Kathy also manages the 485ha neighbouring Tablelands Pastoral, which has 150 breeders.
She has a home gym and is in constant training to ensure she’s fit for next year’s Mongol Derby – which runs for a month in July and August – and she’s also planning to fundraise in coming months for two local Mongolian charities.
“I tore my shoulder muscle and ligaments in the 2018 race and had to finish half way, so I want to make sure I’m 100 per cent prepared for next year.”
Yes, she says, the shoulder still hurts, but so does her hip, which she broke while working on a bore run in a station up north.
Her knee, too, causes her problems, after she put her leg down a rabbit hole while working on a sheep property and twisted a ligament: “it has plagued me ever since”.
“If I can get to 50 and not have any major joint replacements I’ll be lucky,” she laughs.
So what is it that drives Kathy? Is it fearlessness, confidence, or ambition?
“I’m not a fearless person and I’m not overly confident or brave. Doing the Derby I was petrified the whole time.
“It’s more that my determination is a stronger emotion than the fear. You can be scared but still determined.
“I always wanted to get somewhere in the agricultural industry and being a female in that industry I have had to try hard to prove myself.”
Kathy grew up on a hobby farm in Yarra Glen and then Yea, riding horses from age four.

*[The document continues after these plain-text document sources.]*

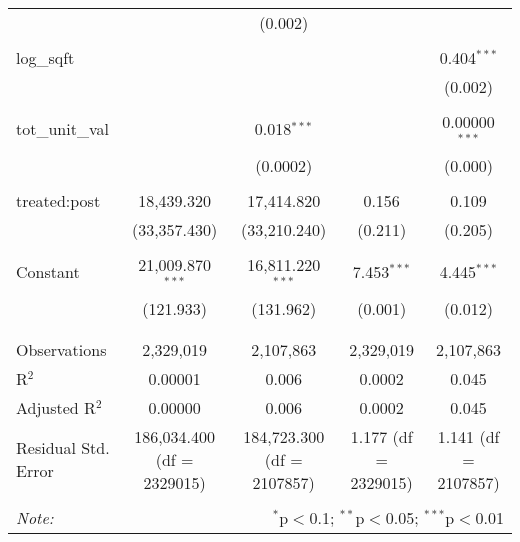 \begin{table}[H]
{\begin{tabular}{@{\extracolsep{5pt}}lcccc}
   &  & (0.002) &  &  \\  

   & & & & \\  

  log\_sqft &  &  &  & 0.404$^{***}$ \\  

   &  &  &  & (0.002) \\  

   & & & & \\  

  tot\_unit\_val &  & 0.018$^{***}$ &  & 0.00000$^{***}$ \\  

   &  & (0.0002) &  & (0.000) \\  

   & & & & \\  

  treated:post & 18,439.320 & 17,414.820 & 0.156 & 0.109 \\  

   & (33,357.430) & (33,210.240) & (0.211) & (0.205) \\  

   & & & & \\  

  Constant & 21,009.870$^{***}$ & 16,811.220$^{***}$ & 7.453$^{***}$ & 4.445$^{***}$ \\  

   & (121.933) & (131.962) & (0.001) & (0.012) \\  

   & & & & \\  

 \hline \\[-1.8ex]  

 Observations & 2,329,019 & 2,107,863 & 2,329,019 & 2,107,863 \\  

 R$^{2}$ & 0.00001 & 0.006 & 0.0002 & 0.045 \\  

 Adjusted R$^{2}$ & 0.00000 & 0.006 & 0.0002 & 0.045 \\  

 Residual Std. Error & 186,034.400 (df = 2329015) & 184,723.300 (df = 2107857) & 1.177 (df = 2329015) & 1.141 (df = 2107857) \\  

 \hline  

 \hline \\[-1.8ex]  

 \textit{Note:}  & \multicolumn{4}{r}{$^{*}$p$<$0.1; $^{**}$p$<$0.05; $^{***}$p$<$0.01} \\  

 \end{tabular}}  

 \end{table}  

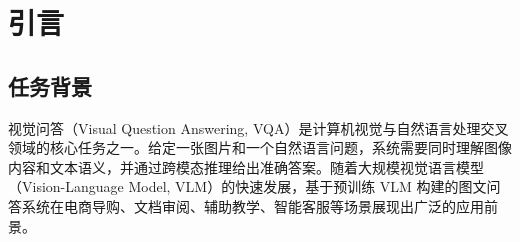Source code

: \documentclass{SYSUReport}
\date{\today}
\begin{document}
\cover
\thispagestyle{empty}
\clearpage

\begin{abstract}

本文基于 Qwen2.5-VL-3B-Instruct 视觉语言模型，构建了一个智能图文问答助手，支持自然场景图片和文档/幻灯片截图两类图像的中文问答与多轮对话。系统采用 HuggingFace Transformers 推理框架，以 bfloat16 精度在 8GB 显存的 NVIDIA RTX 4060 上运行，使用 Gradio 构建 Web 交互界面，通过严格限制输入分辨率（max\_pixels=501760）确保推理稳定性。

在评测方面，系统在 VQA-v2 验证集子集（50 条样本）上取得了 78.0\% 的整体准确率，其中是否类问题准确率达 100.0\%，计数类问题 66.7\%；在 TextVQA 验证集子集（100 条样本）上取得了 72.0\% 的准确率。本文还构建了包含 24 张图片、69 条问答对的自建中文图文问答集，其中文档类（真实课程幻灯片）均分 4.40/5，整体均分 3.52/5。通过对错误样本的系统分类，分析了模型的视觉理解、推理能力和知识覆盖等方面的局限性，并从 AGI 视角讨论了当前多模态模型的潜力与瓶颈。

\textbf{关键词：}视觉语言模型；视觉问答；Qwen2.5-VL；多模态理解；Gradio

\end{abstract}
\thispagestyle{empty}
\clearpage

\setcounter{page}{1}
\tableofcontents
\clearpage

\setcounter{page}{1}

\section{引言}

\subsection{任务背景}

视觉问答（Visual Question Answering, VQA）是计算机视觉与自然语言处理交叉领域的核心任务之一。给定一张图片和一个自然语言问题，系统需要同时理解图像内容和文本语义，并通过跨模态推理给出准确答案。随着大规模视觉语言模型（Vision-Language Model, VLM）的快速发展，基于预训练 VLM 构建的图文问答系统在电商导购、文档审阅、辅助教学、智能客服等场景展现出广泛的应用前景。
\end{document}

At five she was the youngest competitor at the Victorian Schools Championships at Werribee.
It was while at boarding school at Hamilton, in the Western District, that she immersed herself in friend’s farms and knew she wanted to work in agriculture.
Her first job (found flicking through The Weekly Times) was 110km north of Oodnadatta at Hamilton Station, where she first fell in love with Herefords (for their placid temperaments).
She then worked the length and breadth of the nation in about 15 different farms for about five years.
“I wanted to know what all the industries were like, each in depth” she recalls, adding the focus was less on horticulture and more on livestock and cropping.
“I wanted to understand shearing, fat lambs, Merinos, beef backgrounding, contracting and feed lots.”
When one boss told her she’d have to wait five years longer than her male counterparts to secure a farm management position, in 2011 she created Experience Australian Agriculture (now her Kathy Gabriel Facebook page).
The page, which ended up with 8000 followers and featured her own photos and stories, was a middle finger to that “discrimination”, a determination to “prove myself”.
“Older people who followed the page said they wished they’d have done what I was doing when they were younger, and then the younger generation at school asked me a lot of questions about ag.”
Despite the discriminatory comment, Kathy says agriculture is probably no different to any other industry in that it has “sexist pigs” through to champions of women.
“It’s complicated. Everyone is a product of their environment and so a 70-year-old man who grew up in an era when women were at home with the children sees me as a younger rebel, not someone with intellect and ability, but that’s not their fault.
“I’ll probably be a cranky 80-year-old saying ‘that didn’t happen in my day’.”
With her 20s a jam-packed decade, what next for Kathy?
“Instead of earning enough money to get to the next town, now I’m settled here on the farm I want to push the boundaries to the world. After Mongolia, I’d like to see Russia and Patagonia.”